A different friend had called me shortly before this and invited me to a part of town I’d never even considered visiting. That night, cruising in the right lane, I spotted through the passenger window the address he’d given me. It was a hookah bar. I pulled over and went inside. He was sitting in a booth by himself. I slid in across from him.

I have news, he said.

You’re dying, I said.

A little, he said.

This is a nice place, I said.

He looked around the room. He said, Yeah, man. Then he said that going to places like this was part of his new life philosophy. He put a black rubber hose in his mouth. He inhaled, I waited, he coughed. He handed me the hose. I just held it. I looked around while he cleared his lungs. I had not seen so many young people in the same room since college. I felt very old, very ridiculous holding my hose. I gave it back to my friend. He said he was divorcing. Then he put the hose in his mouth again and closed his eyes.

I fought the urge to call my wife. I had my hand on my phone. Instead, I got up and ordered a festive piece of cake. My wife and I had talked about these two a lot. They were not a pleasant couple to be friends with. We desired to be rid of them. They seemed to love each other in a way that nauseated us. He always told her what to do; she always told him to fuck himself. And then they would laugh. We assumed they’d be together forever like this.

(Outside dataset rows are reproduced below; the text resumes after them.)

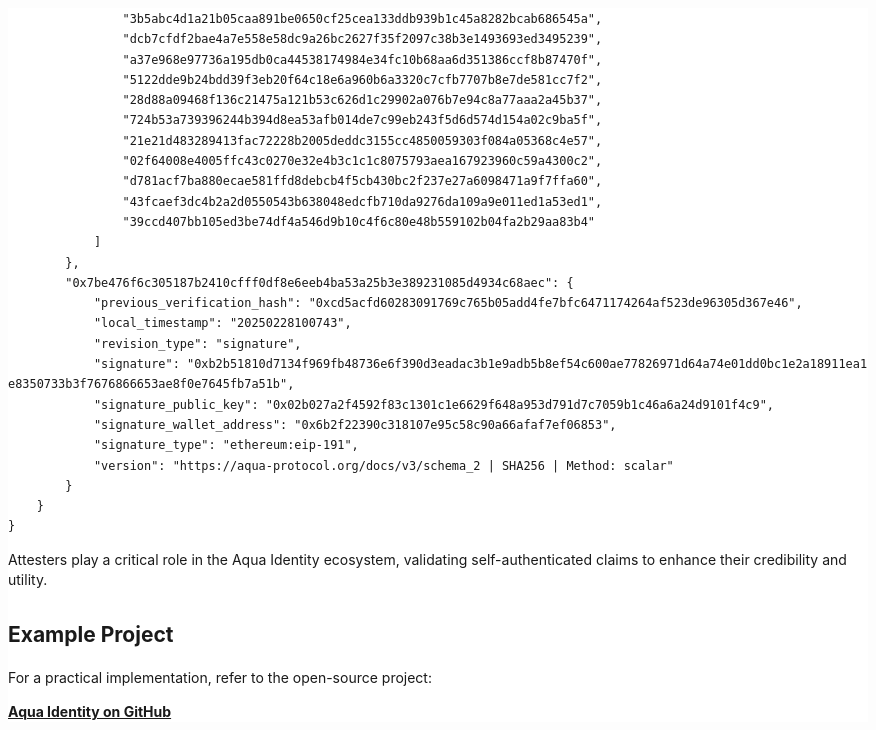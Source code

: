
 ```
                "3b5abc4d1a21b05caa891be0650cf25cea133ddb939b1c45a8282bcab686545a",
                "dcb7cfdf2bae4a7e558e58dc9a26bc2627f35f2097c38b3e1493693ed3495239",
                "a37e968e97736a195db0ca44538174984e34fc10b68aa6d351386ccf8b87470f",
                "5122dde9b24bdd39f3eb20f64c18e6a960b6a3320c7cfb7707b8e7de581cc7f2",
                "28d88a09468f136c21475a121b53c626d1c29902a076b7e94c8a77aaa2a45b37",
                "724b53a739396244b394d8ea53afb014de7c99eb243f5d6d574d154a02c9ba5f",
                "21e21d483289413fac72228b2005deddc3155cc4850059303f084a05368c4e57",
                "02f64008e4005ffc43c0270e32e4b3c1c1c8075793aea167923960c59a4300c2",
                "d781acf7ba880ecae581ffd8debcb4f5cb430bc2f237e27a6098471a9f7ffa60",
                "43fcaef3dc4b2a2d0550543b638048edcfb710da9276da109a9e011ed1a53ed1",
                "39ccd407bb105ed3be74df4a546d9b10c4f6c80e48b559102b04fa2b29aa83b4"
            ]
        },
        "0x7be476f6c305187b2410cfff0df8e6eeb4ba53a25b3e389231085d4934c68aec": {
            "previous_verification_hash": "0xcd5acfd60283091769c765b05add4fe7bfc6471174264af523de96305d367e46",
            "local_timestamp": "20250228100743",
            "revision_type": "signature",
            "signature": "0xb2b51810d7134f969fb48736e6f390d3eadac3b1e9adb5b8ef54c600ae77826971d64a74e01dd0bc1e2a18911ea1e8350733b3f7676866653ae8f0e7645fb7a51b",
            "signature_public_key": "0x02b027a2f4592f83c1301c1e6629f648a953d791d7c7059b1c46a6a24d9101f4c9",
            "signature_wallet_address": "0x6b2f22390c318107e95c58c90a66afaf7ef06853",
            "signature_type": "ethereum:eip-191",
            "version": "https://aqua-protocol.org/docs/v3/schema_2 | SHA256 | Method: scalar"
        }
    }
}
```

Attesters play a critical role in the Aqua Identity ecosystem, validating self-authenticated claims to enhance their credibility and utility.

## Example Project

For a practical implementation, refer to the open-source project:

[**Aqua Identity on GitHub**](https://github.com/inblockio/aqua-identity)
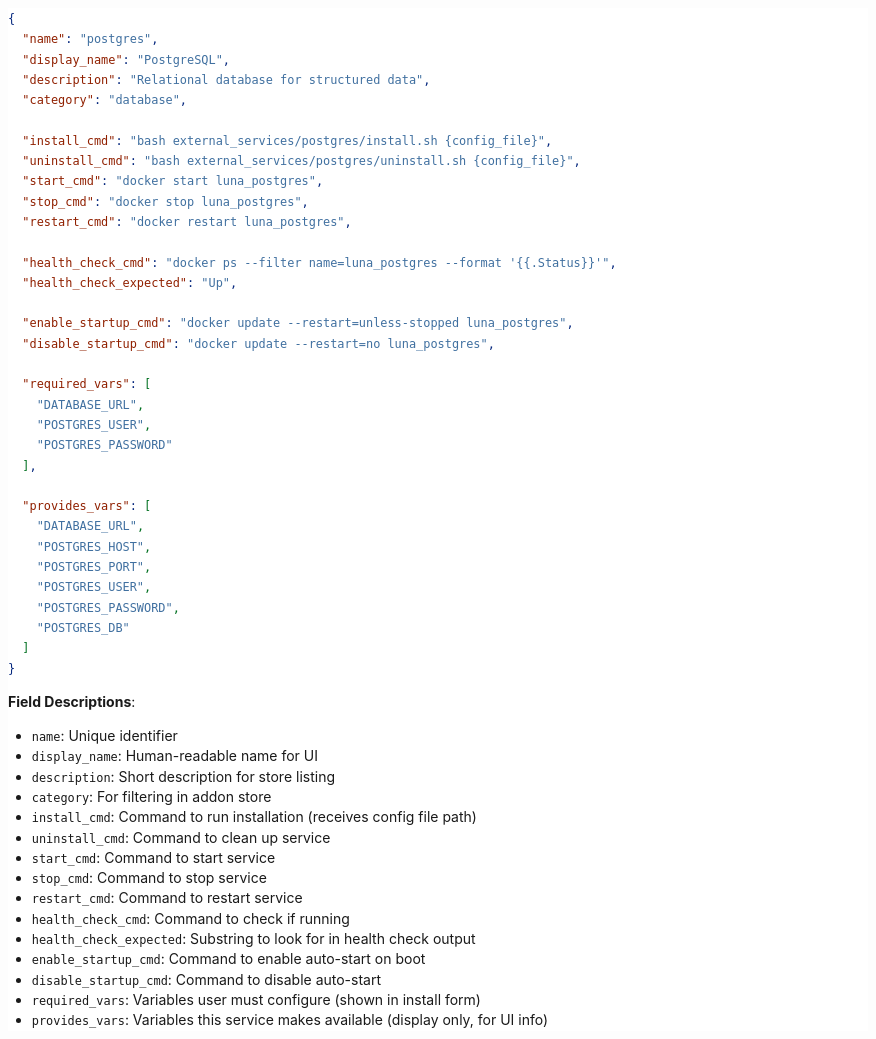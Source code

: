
 ```json
{
  "name": "postgres",
  "display_name": "PostgreSQL",
  "description": "Relational database for structured data",
  "category": "database",
  
  "install_cmd": "bash external_services/postgres/install.sh {config_file}",
  "uninstall_cmd": "bash external_services/postgres/uninstall.sh {config_file}",
  "start_cmd": "docker start luna_postgres",
  "stop_cmd": "docker stop luna_postgres",
  "restart_cmd": "docker restart luna_postgres",
  
  "health_check_cmd": "docker ps --filter name=luna_postgres --format '{{.Status}}'",
  "health_check_expected": "Up",
  
  "enable_startup_cmd": "docker update --restart=unless-stopped luna_postgres",
  "disable_startup_cmd": "docker update --restart=no luna_postgres",
  
  "required_vars": [
    "DATABASE_URL",
    "POSTGRES_USER",
    "POSTGRES_PASSWORD"
  ],
  
  "provides_vars": [
    "DATABASE_URL",
    "POSTGRES_HOST",
    "POSTGRES_PORT",
    "POSTGRES_USER",
    "POSTGRES_PASSWORD",
    "POSTGRES_DB"
  ]
}
```

**Field Descriptions**:

- `name`: Unique identifier
- `display_name`: Human-readable name for UI
- `description`: Short description for store listing
- `category`: For filtering in addon store
- `install_cmd`: Command to run installation (receives config file path)
- `uninstall_cmd`: Command to clean up service
- `start_cmd`: Command to start service
- `stop_cmd`: Command to stop service
- `restart_cmd`: Command to restart service
- `health_check_cmd`: Command to check if running
- `health_check_expected`: Substring to look for in health check output
- `enable_startup_cmd`: Command to enable auto-start on boot
- `disable_startup_cmd`: Command to disable auto-start
- `required_vars`: Variables user must configure (shown in install form)
- `provides_vars`: Variables this service makes available (display only, for UI info)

I returned to the table and watched my cake ooze lard. My friend detailed his wife’s affair, or what he called the pin that had popped their balloon. His wife had apparently known this other man for decades. They were friends in grade school. They had not spoken in years and then, for reasons that no one but God could understand, they “ran into their souls” at a nearby car dealership on a Saturday evening. After decades of each having been married to another person, my friend told me, his wife and this guy bumped into each other?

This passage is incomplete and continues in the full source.